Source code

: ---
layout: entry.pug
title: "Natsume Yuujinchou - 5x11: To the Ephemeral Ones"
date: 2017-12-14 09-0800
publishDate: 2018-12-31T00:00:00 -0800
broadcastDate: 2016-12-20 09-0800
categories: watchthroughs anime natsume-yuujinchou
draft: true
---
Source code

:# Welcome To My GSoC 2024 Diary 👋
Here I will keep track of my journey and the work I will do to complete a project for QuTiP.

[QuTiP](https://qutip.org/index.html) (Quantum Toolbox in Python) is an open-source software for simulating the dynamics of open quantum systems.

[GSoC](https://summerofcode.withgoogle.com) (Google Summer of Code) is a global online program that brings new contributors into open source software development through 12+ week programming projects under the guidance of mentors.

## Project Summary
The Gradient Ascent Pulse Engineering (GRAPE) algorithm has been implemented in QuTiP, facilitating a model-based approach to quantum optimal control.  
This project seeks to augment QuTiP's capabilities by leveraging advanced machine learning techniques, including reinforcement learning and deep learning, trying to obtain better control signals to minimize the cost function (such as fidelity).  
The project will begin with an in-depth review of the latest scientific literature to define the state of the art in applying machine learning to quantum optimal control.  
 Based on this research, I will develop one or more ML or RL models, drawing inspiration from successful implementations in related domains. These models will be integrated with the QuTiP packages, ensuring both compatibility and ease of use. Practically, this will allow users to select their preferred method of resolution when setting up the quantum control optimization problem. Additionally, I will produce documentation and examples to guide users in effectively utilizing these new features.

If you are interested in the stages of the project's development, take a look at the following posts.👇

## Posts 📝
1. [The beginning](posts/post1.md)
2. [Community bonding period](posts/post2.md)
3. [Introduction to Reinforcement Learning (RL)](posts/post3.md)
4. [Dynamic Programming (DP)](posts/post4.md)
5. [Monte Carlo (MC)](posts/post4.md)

▬▬▬▬▬▬▬▬▬▬

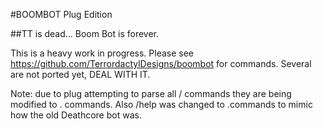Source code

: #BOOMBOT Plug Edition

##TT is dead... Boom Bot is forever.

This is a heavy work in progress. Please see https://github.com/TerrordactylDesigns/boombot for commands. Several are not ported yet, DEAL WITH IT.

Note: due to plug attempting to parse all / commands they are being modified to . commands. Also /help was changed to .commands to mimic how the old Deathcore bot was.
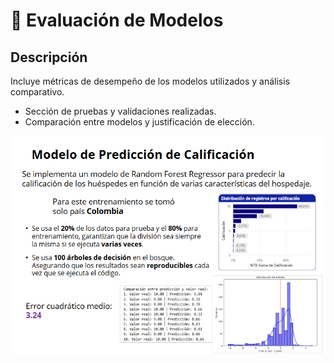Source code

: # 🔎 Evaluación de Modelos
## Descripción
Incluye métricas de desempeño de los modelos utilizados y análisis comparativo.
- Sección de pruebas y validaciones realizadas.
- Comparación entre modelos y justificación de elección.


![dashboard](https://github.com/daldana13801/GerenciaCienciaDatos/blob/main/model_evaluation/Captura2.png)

▬▬▬▬▬▬▬▬▬▬

From the listing above, repeat exactly the lines starting at the line that includes "2024 Diary 👋" and ending at the line that includes "The Gradient Ascent", with nothing outside that span.

Answer for the task =
:# Welcome To My GSoC 2024 Diary 👋
Here I will keep track of my journey and the work I will do to complete a project for QuTiP.

[QuTiP](https://qutip.org/index.html) (Quantum Toolbox in Python) is an open-source software for simulating the dynamics of open quantum systems.

[GSoC](https://summerofcode.withgoogle.com) (Google Summer of Code) is a global online program that brings new contributors into open source software development through 12+ week programming projects under the guidance of mentors.

## Project Summary
The Gradient Ascent Pulse Engineering (GRAPE) algorithm has been implemented in QuTiP, facilitating a model-based approach to quantum optimal control.  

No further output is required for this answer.